8. Henry Kissinger's "red light, green light" policy, according to which the U.S. secretary of state's secret meetings with Latin American leaders, such as Pinochet and Argentina's foreign minister, undercut the often sincere efforts of U.S. ambassadors to advocate protections of human rights. Documents first establishing Kissinger's meetings, giving an encouraging green light to the Argentine war on terrorism that cost more than 20,000 lives, were revealed by the author in an article (with Martin E. Andersen) in Insight on the News, January 7, 2002, Kissinger Had a Hand in Argentina's 'Dirty War'

9. Condor operations in Europe twice targeted the infamous terrorist "Carlos the Jackal" (Ilich Ramirez Sanchez). (pp. 93-95, 220-221, and 296-297 notes.)

10. The secret story of the JCR, the Revolutionary Coordinating Junta.

Four revolutionary groups from Chile, Argentina, Uruguay and Bolivia, formed an alliance --financed with a $20 million war chest from kidnappings-- to carry out a continent wide guerrilla war to overturn military rule.
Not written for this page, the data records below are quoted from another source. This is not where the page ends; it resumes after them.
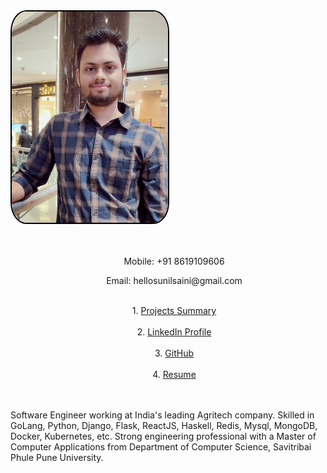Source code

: <div style="height:400px">
    <div style="align:center;">
      <div>
        <img src="/images/my_pic.jpg" style="width:250px;border-radius:10%;border:2px solid #000">
      </div>
      <div style="margin-left:20px;text-align:center;">
        <br><br>
        <p>Mobile: +91 8619109606</p>
        <p>Email: hellosunilsaini@gmail.com</p>
        <br>
        1. <a href="https://docs.google.com/spreadsheets/d/1nB2kyE4mW_f5MHMabJb7JJTpa8m2ouGosSx8a3w0ntw/edit?usp=sharing">Projects Summary</a><br><br>
        2. <a href="https://www.linkedin.com/in/hellosunilsaini">LinkedIn Profile</a> <br><br>
        3. <a href="https://github.com/HelloSunilSaini?tab=repositories">GitHub</a><br><br>
        4. <a href="https://drive.google.com/file/d/1bWukKFAxnezNcLGAUCeq56rL9fU5TRhT/view?usp=sharing">Resume</a>
        <br><br>
      </div>
    </div>
    <br>
    <div>
      <p>Software Engineer working at India's leading Agritech company. Skilled in GoLang, Python, Django, Flask, ReactJS, Haskell, Redis, Mysql, MongoDB, Docker, Kubernetes, etc. Strong engineering professional with a Master of Computer Applications from Department of Computer Science, Savitribai Phule Pune University.</p>
    </div>
</div>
The JCR alliance was a failed counteroffensive against the military governments, but it provided a pretext for the military's own international alliance, Condor.

And more exclusive stories...

--The Argentine hotel owner who was helping both the leftist guerrilla groups and the rightist military launder millions of dollars obtained from extortion and kidnappings.

-- The still secret confession of the American assassin, Michael Townley, of his mission to kill General Carlos Prats, General Pinochet's most important military rival.

-- And the stories of "The Pursuers," the Quixotic crusaders and investigators who have never ceased trying to break down the wall of impunity protecting the Condor leaders. Men like Juan Garcés, the Spanish lawyer whose legal strategy put General Pinochet under arrest in London; reporters like Mónica González, whose dogged persistance uncovered secret Condor documents in inaccessible Argentine court archives; and the judges who are revolutionizing international human rights laws by opening cases against the Condor criminals in Paris, Rome, Buenos Aires and Santiago.